Data to use —
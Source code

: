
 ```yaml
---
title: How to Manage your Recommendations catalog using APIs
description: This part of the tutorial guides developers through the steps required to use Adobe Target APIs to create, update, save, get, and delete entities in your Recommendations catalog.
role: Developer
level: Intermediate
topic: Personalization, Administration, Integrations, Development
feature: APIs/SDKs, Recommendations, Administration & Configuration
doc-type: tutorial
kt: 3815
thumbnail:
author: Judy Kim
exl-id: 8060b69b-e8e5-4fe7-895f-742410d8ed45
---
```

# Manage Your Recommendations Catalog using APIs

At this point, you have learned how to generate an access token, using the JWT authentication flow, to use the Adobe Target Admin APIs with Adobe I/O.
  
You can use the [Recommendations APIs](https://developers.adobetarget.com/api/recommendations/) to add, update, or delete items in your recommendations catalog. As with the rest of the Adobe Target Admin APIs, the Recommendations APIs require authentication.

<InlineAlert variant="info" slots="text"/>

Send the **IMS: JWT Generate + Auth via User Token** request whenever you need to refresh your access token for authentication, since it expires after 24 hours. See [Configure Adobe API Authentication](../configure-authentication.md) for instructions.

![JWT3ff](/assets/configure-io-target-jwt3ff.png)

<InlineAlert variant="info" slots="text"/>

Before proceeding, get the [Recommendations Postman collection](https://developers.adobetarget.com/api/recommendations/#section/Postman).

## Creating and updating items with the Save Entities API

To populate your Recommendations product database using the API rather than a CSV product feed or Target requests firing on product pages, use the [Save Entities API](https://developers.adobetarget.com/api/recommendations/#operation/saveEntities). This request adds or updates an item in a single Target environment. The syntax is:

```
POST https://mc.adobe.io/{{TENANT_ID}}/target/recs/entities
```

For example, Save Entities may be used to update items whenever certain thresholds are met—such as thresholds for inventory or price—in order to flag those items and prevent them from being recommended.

What needs to be done — For every line in the listing above that holds "access", add one to a tally, and give that tally alone.

Task response — 2